##### The input

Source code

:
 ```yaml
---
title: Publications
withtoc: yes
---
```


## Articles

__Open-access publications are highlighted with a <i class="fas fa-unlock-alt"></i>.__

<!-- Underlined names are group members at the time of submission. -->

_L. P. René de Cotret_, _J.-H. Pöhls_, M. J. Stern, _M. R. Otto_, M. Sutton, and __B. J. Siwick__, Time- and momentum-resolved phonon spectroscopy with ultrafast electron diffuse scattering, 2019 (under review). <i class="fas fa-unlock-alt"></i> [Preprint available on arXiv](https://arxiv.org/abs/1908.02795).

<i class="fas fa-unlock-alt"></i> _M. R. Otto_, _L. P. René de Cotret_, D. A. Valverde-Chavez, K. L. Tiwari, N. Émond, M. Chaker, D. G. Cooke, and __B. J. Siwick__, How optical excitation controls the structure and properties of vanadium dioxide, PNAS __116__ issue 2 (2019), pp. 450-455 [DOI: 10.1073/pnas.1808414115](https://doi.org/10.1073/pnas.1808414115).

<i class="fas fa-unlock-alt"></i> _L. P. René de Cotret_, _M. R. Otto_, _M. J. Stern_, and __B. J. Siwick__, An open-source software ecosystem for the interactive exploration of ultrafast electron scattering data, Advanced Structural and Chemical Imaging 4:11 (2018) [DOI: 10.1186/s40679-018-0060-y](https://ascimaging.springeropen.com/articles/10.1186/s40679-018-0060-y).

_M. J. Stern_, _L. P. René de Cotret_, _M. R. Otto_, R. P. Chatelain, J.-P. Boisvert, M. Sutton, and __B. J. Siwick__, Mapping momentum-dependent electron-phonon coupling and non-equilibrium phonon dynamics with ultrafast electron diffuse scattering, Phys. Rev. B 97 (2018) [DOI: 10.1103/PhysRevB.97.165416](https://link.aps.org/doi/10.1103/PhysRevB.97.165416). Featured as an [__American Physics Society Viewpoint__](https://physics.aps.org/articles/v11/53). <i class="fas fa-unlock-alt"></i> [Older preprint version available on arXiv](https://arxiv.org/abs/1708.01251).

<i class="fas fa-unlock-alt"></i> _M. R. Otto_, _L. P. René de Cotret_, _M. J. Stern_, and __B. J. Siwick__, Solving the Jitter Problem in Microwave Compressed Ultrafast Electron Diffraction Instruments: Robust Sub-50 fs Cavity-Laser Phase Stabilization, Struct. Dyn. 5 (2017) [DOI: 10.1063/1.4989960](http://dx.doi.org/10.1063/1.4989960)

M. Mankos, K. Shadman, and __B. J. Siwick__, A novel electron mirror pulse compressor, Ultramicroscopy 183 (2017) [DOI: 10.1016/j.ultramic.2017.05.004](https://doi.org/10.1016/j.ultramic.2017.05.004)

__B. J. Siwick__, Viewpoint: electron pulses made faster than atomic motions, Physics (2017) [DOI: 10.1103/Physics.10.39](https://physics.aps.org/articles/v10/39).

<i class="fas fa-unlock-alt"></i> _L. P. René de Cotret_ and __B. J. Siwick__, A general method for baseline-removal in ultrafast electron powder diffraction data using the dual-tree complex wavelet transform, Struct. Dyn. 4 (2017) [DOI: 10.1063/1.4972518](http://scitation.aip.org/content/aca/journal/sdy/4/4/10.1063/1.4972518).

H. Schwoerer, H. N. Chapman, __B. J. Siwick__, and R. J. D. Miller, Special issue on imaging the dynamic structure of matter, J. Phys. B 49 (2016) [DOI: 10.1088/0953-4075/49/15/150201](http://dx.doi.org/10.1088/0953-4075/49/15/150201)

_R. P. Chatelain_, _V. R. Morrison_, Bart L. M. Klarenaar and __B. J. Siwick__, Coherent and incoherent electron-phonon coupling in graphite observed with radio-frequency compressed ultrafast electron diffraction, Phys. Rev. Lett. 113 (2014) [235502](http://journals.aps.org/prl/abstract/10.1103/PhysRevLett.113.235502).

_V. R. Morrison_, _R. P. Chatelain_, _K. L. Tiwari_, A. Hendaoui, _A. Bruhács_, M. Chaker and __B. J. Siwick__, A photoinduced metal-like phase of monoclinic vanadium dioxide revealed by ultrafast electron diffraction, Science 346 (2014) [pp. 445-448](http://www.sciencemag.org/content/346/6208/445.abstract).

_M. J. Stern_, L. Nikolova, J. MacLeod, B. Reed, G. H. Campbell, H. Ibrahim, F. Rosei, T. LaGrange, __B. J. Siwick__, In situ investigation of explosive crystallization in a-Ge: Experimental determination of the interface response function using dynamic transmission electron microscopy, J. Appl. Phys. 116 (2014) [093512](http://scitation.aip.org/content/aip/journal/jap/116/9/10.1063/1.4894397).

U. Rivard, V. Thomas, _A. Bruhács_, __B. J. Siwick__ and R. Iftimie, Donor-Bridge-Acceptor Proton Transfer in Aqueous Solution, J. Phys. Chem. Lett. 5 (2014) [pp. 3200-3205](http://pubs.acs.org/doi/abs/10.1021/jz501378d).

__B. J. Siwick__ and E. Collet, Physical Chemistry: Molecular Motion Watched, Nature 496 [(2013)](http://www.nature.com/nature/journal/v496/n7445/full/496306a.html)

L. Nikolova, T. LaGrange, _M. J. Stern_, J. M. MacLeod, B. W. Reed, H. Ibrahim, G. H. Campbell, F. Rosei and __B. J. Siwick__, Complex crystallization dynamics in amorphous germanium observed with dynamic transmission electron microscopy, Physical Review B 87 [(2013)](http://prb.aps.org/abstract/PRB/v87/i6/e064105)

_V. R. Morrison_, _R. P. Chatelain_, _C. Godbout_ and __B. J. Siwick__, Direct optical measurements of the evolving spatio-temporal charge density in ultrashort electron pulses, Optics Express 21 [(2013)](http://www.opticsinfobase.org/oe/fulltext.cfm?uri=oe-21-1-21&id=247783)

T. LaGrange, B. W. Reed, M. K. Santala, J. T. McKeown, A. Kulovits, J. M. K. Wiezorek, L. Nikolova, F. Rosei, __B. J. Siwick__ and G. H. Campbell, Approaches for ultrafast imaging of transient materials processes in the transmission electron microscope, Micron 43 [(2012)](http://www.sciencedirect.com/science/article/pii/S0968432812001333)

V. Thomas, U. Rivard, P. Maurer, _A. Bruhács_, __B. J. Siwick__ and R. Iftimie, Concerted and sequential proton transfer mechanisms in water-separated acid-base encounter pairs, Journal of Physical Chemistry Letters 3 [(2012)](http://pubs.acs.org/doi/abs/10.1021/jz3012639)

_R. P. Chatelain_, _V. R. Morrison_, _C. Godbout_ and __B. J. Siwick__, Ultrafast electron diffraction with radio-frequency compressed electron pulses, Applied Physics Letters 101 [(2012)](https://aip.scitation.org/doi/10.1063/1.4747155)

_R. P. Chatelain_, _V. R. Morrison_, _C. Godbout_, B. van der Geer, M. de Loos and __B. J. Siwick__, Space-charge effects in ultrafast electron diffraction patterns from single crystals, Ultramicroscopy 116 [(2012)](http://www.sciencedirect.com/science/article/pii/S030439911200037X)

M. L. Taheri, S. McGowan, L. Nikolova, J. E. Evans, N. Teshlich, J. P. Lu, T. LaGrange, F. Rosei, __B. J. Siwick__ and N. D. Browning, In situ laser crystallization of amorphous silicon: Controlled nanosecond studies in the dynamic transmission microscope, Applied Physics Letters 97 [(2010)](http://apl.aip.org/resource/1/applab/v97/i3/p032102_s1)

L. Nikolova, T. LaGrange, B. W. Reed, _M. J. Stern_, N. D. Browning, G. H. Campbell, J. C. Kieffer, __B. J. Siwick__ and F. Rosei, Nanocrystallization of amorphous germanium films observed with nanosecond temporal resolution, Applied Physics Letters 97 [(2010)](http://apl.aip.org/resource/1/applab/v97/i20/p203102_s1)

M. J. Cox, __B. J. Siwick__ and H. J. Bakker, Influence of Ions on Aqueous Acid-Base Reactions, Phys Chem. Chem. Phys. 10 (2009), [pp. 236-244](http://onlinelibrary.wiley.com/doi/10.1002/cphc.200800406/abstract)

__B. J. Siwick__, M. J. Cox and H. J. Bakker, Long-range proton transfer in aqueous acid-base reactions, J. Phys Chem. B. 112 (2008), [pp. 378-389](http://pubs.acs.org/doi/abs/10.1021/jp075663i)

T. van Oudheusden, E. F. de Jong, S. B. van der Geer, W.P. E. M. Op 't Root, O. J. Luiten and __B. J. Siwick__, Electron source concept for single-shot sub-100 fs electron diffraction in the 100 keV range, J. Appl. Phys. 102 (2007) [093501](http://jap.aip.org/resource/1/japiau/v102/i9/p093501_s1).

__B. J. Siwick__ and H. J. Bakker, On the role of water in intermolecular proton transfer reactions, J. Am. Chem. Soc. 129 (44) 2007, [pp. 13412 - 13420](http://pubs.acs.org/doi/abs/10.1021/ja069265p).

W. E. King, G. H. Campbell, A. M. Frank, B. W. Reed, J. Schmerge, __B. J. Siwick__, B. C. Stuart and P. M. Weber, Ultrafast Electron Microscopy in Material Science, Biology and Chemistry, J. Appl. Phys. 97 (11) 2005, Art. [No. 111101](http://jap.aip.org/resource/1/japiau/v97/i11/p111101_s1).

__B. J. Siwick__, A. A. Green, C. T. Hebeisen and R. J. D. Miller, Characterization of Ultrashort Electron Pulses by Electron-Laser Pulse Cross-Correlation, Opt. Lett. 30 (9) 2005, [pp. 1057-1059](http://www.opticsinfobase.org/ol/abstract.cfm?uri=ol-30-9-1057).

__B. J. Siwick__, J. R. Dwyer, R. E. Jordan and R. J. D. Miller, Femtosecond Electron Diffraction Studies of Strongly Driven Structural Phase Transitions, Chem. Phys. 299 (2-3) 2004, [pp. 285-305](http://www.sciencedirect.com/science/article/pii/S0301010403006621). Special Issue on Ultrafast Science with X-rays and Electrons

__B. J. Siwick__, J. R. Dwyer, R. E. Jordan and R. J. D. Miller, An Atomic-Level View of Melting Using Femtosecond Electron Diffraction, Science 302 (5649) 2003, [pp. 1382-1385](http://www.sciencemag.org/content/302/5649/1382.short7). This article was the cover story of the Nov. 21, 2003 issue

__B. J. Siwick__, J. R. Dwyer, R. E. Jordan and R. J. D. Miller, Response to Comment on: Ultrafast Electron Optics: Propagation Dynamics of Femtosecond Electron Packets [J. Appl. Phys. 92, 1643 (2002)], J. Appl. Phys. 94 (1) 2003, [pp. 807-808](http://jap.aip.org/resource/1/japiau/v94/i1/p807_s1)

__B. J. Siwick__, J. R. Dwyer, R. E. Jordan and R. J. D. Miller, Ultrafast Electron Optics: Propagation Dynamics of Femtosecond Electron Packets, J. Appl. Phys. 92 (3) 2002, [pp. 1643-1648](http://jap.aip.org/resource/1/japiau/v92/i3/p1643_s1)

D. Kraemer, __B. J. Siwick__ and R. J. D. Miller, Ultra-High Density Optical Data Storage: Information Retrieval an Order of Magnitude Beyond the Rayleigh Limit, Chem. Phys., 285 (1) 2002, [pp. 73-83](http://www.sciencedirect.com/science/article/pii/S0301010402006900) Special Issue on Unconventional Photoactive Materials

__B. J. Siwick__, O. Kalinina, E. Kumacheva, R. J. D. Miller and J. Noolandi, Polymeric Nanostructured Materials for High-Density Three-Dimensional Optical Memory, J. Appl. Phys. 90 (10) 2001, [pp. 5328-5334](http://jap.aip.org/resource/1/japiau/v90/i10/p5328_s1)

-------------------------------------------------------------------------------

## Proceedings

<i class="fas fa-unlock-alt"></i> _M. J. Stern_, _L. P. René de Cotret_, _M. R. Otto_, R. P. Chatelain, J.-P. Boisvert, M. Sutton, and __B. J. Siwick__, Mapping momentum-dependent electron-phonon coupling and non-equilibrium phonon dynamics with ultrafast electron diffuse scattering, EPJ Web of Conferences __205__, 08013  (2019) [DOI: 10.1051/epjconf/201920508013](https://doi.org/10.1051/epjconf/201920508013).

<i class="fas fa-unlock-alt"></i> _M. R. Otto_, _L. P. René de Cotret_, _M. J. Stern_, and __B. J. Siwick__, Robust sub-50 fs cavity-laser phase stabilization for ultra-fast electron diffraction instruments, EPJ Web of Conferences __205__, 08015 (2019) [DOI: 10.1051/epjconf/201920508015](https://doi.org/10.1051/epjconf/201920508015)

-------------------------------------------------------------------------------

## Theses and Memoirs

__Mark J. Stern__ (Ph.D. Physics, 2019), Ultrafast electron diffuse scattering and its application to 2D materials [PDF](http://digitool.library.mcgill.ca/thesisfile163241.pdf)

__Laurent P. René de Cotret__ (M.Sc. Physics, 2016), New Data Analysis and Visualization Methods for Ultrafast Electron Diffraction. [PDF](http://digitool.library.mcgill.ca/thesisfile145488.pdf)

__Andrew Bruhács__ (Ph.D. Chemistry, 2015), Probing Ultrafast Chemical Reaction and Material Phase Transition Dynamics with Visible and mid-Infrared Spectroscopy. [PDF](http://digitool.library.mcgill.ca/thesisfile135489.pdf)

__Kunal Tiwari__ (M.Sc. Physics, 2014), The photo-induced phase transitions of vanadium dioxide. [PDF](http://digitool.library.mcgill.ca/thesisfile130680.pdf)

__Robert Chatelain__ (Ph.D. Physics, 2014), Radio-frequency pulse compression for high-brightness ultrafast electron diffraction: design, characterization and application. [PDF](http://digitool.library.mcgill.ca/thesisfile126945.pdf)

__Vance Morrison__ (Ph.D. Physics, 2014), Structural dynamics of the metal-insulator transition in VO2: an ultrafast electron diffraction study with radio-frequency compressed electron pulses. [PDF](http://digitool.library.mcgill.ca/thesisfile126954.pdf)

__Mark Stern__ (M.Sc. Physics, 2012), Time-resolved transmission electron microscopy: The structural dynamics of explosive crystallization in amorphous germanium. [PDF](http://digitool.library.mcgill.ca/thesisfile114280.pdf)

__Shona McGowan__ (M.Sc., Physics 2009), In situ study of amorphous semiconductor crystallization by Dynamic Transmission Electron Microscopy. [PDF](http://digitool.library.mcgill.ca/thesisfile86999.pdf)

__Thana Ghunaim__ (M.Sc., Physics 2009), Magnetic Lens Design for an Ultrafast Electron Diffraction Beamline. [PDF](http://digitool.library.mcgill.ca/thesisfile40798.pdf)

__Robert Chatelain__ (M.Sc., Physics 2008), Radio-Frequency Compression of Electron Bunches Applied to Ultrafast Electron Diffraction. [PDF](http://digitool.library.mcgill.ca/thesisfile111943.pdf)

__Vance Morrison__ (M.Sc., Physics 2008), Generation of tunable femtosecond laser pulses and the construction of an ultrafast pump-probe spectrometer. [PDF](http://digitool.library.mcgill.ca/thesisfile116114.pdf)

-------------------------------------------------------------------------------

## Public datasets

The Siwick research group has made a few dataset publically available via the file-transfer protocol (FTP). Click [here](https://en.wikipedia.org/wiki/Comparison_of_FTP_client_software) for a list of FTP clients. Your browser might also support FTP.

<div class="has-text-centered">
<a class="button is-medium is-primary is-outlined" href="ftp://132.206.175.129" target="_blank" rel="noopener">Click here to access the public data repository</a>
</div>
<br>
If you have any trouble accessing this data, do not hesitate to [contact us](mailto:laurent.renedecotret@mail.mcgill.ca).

##########

> **Work to be completed**
Within the material above, output exactly the lines from the one with "R. Morrison_, Bart" through the one with "P. Chatelain_, _K.", end lines included, and nothing besides.

> **Task output**
_R. P. Chatelain_, _V. R. Morrison_, Bart L. M. Klarenaar and __B. J. Siwick__, Coherent and incoherent electron-phonon coupling in graphite observed with radio-frequency compressed ultrafast electron diffraction, Phys. Rev. Lett. 113 (2014) [235502](http://journals.aps.org/prl/abstract/10.1103/PhysRevLett.113.235502).

_V. R. Morrison_, _R. P. Chatelain_, _K. L. Tiwari_, A. Hendaoui, _A. Bruhács_, M. Chaker and __B. J. Siwick__, A photoinduced metal-like phase of monoclinic vanadium dioxide revealed by ultrafast electron diffraction, Science 346 (2014) [pp. 445-448](http://www.sciencemag.org/content/346/6208/445.abstract).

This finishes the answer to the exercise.